The Game 6 box score will take care of the answer; however, there is an interesting scenario, involving the Washington Nationals' playoff decisions towards Stephen Strasburg that puts the brain scratcher in perspective.
Without question, playoff pitching is completely different from the regular season—that much you know—but it's even more cumbersome if your pitcher spent the entire season coming off the mend like Carpenter_—that much you should certainly know.
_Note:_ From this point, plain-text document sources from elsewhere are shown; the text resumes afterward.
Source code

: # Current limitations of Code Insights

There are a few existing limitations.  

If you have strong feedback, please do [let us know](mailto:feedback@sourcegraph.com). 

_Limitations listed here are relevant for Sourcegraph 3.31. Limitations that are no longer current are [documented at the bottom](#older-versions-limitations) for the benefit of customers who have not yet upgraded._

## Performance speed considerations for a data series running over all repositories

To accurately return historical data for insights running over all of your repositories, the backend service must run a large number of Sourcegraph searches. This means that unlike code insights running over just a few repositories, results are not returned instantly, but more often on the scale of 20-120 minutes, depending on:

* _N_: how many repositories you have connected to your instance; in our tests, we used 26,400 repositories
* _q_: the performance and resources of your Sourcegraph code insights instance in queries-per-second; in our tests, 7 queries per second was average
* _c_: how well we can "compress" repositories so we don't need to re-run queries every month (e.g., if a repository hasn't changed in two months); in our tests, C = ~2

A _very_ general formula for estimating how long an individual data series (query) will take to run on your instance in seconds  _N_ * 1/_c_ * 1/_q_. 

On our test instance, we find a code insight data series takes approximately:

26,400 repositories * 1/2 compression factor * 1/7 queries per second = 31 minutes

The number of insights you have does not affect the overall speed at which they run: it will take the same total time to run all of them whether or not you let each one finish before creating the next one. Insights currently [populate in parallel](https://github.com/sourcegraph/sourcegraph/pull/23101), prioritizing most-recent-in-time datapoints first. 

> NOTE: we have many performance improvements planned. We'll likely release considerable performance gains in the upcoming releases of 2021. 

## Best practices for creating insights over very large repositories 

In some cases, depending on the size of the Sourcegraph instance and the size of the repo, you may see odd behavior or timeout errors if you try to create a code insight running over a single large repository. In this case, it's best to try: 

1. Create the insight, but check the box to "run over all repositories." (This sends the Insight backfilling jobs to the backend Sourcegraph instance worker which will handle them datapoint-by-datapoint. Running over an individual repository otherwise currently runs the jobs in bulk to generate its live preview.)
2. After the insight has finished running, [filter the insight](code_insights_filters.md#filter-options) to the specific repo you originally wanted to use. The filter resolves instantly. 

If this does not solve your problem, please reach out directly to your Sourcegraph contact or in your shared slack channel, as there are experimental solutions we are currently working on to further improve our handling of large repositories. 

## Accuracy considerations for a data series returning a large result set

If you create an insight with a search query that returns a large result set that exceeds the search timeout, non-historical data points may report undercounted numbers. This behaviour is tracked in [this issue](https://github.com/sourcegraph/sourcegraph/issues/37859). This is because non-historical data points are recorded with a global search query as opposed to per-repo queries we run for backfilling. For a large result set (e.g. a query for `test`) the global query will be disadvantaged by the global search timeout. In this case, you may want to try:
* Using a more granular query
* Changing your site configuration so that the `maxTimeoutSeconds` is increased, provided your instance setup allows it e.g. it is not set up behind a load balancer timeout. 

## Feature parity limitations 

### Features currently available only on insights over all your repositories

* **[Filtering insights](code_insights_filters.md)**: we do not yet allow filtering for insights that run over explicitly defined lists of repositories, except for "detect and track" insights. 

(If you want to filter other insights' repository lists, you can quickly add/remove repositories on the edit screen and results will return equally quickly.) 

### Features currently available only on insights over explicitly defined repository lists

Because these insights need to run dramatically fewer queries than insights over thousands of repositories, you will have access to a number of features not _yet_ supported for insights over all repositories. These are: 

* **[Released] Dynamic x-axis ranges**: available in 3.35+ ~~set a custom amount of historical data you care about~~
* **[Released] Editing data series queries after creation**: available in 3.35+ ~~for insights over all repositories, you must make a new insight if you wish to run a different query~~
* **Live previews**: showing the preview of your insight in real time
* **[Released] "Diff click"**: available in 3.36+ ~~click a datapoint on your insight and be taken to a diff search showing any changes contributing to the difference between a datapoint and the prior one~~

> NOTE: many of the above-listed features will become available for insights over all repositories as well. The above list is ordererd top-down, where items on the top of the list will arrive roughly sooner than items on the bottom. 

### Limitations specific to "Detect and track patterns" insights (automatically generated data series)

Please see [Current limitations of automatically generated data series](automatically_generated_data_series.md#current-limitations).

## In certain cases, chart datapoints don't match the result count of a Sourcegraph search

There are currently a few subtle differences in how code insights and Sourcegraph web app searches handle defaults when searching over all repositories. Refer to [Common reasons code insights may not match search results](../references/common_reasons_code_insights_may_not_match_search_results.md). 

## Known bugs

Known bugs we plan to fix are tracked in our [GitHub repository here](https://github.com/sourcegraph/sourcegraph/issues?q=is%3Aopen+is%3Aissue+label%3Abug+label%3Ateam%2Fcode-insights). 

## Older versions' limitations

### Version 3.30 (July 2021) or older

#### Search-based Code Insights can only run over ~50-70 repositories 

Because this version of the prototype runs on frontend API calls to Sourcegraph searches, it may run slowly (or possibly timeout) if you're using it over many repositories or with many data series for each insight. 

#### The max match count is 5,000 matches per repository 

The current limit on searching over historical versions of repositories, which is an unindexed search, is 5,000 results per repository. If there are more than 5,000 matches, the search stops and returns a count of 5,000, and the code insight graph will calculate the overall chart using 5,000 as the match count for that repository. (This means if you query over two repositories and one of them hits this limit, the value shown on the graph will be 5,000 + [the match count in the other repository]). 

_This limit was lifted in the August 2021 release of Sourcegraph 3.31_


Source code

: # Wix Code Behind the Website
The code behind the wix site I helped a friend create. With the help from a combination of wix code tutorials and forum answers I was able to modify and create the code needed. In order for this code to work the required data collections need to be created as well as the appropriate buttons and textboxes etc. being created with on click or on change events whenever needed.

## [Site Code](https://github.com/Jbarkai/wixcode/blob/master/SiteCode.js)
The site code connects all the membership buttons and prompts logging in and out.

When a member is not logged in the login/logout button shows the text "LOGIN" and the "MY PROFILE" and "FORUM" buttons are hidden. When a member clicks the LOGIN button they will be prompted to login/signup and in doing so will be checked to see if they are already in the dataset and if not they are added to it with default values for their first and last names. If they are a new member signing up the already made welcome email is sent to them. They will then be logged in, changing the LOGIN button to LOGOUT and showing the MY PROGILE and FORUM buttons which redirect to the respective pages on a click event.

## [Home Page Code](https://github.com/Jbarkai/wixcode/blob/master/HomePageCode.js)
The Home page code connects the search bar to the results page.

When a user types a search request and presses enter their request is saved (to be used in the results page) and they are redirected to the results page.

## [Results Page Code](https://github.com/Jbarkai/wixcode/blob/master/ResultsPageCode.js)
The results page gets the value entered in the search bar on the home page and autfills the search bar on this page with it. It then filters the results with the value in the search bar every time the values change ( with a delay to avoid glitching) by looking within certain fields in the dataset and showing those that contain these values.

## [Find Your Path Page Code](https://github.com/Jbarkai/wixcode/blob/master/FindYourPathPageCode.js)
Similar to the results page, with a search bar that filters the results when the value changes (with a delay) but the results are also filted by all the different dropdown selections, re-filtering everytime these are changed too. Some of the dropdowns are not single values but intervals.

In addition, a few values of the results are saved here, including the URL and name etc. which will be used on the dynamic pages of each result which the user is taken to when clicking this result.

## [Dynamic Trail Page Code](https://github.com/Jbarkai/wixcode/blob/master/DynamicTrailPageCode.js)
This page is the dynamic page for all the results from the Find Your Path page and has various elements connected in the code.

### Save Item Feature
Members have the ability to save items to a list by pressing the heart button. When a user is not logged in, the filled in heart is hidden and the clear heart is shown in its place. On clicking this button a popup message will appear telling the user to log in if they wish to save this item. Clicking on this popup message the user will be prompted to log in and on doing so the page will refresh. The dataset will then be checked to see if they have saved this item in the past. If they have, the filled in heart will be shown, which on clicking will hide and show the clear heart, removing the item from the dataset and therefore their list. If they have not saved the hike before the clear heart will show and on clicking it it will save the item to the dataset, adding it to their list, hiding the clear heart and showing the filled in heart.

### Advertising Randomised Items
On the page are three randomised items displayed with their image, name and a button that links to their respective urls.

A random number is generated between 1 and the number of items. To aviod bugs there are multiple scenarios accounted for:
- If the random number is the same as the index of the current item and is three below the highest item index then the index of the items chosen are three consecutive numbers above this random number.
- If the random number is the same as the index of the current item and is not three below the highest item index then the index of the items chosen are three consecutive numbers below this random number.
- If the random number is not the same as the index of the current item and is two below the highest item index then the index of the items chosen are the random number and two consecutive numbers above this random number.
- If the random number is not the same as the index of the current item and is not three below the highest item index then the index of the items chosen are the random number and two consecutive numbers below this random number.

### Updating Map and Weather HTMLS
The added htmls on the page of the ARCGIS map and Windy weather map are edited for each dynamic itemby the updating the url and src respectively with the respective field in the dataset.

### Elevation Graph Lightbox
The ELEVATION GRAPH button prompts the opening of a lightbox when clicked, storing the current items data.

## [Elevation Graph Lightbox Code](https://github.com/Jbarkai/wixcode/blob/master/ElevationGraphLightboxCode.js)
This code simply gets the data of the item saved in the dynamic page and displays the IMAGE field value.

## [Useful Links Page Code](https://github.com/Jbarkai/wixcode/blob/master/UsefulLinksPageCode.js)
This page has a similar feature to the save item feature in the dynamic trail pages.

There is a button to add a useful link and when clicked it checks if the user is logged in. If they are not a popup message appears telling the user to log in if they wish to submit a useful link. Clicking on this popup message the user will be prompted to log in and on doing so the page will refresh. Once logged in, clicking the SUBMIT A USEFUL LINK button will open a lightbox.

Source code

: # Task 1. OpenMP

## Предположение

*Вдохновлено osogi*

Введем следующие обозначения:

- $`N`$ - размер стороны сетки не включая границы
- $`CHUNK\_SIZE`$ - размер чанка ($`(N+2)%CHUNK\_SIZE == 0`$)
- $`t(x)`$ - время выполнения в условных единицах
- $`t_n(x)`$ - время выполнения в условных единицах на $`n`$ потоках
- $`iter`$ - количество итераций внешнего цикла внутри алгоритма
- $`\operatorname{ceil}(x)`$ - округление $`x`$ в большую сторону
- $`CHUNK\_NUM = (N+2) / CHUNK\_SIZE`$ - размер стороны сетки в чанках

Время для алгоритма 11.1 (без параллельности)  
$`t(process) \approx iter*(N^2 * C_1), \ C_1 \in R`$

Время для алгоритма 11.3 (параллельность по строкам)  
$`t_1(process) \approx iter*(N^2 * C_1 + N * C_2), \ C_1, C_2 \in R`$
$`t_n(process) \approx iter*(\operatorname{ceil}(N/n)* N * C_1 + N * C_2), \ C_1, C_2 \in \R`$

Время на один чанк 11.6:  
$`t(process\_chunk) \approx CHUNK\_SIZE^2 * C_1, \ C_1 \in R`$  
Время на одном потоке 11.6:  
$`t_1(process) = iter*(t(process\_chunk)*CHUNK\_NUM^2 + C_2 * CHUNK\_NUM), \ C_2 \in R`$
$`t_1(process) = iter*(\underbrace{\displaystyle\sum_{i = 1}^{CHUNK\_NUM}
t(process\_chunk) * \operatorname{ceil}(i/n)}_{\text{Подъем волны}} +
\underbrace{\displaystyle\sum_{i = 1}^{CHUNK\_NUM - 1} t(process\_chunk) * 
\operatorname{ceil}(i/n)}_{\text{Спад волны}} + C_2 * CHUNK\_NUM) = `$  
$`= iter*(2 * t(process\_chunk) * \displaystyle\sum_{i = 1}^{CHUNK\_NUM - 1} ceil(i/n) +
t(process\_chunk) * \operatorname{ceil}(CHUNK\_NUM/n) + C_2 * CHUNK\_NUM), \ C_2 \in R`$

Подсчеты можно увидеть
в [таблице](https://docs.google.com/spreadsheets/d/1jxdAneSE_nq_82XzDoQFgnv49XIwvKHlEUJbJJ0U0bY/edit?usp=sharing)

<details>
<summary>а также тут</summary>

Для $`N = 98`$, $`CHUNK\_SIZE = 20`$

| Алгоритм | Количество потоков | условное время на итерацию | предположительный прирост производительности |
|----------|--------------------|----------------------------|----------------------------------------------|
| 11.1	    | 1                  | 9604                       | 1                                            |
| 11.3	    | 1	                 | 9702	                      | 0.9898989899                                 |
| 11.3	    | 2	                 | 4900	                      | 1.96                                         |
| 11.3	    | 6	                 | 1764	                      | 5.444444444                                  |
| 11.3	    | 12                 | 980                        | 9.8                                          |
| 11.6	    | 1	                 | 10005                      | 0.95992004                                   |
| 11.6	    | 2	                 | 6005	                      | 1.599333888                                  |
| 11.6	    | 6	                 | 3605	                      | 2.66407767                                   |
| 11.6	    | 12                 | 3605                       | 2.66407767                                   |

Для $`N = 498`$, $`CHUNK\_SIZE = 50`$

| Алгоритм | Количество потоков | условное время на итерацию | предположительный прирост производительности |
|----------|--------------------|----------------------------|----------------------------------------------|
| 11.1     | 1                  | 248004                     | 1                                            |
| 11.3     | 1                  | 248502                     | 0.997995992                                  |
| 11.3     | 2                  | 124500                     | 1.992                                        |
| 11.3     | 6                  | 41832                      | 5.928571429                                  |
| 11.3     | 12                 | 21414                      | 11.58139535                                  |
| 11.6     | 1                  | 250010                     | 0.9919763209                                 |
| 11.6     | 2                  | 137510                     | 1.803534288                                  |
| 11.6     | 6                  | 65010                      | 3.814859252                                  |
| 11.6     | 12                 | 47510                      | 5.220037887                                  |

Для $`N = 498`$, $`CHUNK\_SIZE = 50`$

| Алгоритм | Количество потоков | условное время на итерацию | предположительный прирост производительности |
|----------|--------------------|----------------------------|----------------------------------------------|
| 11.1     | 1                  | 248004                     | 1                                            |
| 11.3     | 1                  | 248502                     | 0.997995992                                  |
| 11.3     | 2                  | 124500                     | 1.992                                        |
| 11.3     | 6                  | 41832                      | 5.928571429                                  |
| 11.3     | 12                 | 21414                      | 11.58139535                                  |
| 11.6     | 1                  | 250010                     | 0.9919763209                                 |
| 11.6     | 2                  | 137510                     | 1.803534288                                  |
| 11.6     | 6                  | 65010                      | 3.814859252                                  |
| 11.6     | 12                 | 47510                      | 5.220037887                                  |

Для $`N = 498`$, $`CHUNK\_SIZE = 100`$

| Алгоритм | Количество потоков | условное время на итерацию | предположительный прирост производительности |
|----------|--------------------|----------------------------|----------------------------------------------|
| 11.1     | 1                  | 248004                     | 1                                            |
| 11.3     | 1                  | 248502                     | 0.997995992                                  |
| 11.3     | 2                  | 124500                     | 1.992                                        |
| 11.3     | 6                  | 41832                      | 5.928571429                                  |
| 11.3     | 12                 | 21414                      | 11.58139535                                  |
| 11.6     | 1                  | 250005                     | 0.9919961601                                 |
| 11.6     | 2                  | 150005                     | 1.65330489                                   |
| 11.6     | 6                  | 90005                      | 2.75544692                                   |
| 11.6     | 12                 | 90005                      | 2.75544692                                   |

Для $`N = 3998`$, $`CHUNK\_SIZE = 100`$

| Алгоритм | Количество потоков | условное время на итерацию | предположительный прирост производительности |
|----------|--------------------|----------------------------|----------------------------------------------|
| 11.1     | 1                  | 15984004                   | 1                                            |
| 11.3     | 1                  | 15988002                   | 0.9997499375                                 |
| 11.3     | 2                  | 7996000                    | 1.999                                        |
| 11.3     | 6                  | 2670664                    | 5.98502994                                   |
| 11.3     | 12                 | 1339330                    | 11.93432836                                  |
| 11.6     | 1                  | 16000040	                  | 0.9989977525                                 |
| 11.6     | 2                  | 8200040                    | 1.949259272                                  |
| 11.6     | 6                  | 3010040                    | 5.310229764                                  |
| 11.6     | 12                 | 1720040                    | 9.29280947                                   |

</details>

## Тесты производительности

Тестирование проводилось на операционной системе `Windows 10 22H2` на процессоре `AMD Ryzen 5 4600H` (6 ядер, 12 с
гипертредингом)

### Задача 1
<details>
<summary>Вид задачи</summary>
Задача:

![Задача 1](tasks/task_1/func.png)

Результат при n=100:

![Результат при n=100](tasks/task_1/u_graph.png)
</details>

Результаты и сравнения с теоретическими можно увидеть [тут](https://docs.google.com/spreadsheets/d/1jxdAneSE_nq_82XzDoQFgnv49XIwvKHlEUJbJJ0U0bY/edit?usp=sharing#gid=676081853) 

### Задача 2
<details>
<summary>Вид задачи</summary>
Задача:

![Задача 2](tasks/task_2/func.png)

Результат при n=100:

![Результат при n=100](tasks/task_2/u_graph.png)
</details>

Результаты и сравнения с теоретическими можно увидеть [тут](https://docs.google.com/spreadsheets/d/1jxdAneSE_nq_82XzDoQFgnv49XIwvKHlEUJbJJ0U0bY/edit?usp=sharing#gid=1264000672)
Entering into the 2012 Playoffs, Carpenter had thrown a total of 17 innings this season. That's 17 innings facing professional hitters, not taking signals from a bullpen catcher with trainers watching every move, before Carpenter took the hill and hopeful command of the Cardinals' playoff destiny—It shouldn't take a baseball wizard to realize a pitcher can't be ready to face game-scenarios with that short amount of mental and physical exercising, even for a great pitcher like Carpenter.
It's a simple idea: The MLB is not the NBA. It's impossible for a team to cost through the season, only to turn on the experience-button once the playoffs pop up on the calendar—let alone a starting pitcher following suit.
Without the grind of 30 starts from April to September, the focus, the wherewithal and most importantly, the arm strength plus sharpness will not be there.
Yes, Carpenter pitched extremely well in the NLDS, handling the Nationals hitters, looking like the old slinger St. Louis remembers. But, that was only one start, and it was a start against an unproven, young team. The Giants' lineup is a different story, especially when the innings total rises, wearing down on the injured arm.
That was the issue facing Chris Carpenter and, unfortunately, one that was missed. Regardless of how Carpenter felt—or what he said he felt like—he was not ready to pitch in 2012, and it's the organization’s fault for not recognizing that.
Much like the Washington Nationals' decision on Stephen Strasburg, the Cardinals should have realized when to say when with Carpenter—that time scenario needed to be more in 2013—giving the ball in Game 6 to another pitcher, possibly Shelby Miller, relying on the bullpen to carry out the job.

However, the Cardinals didn't, leaving the tired-looking sharpness of Carpenter to lose the game—long before the error by Pete Kozma broke open the Giants' momentum.
The decision may prove to be the costly mistake of the NLCS.
If the Giants' follow Vogelsong's pitching-game plan into Game 7, keeping the dominance on the inner-half of the plate, then the mistake will haunt the Cardinals the entire offseason.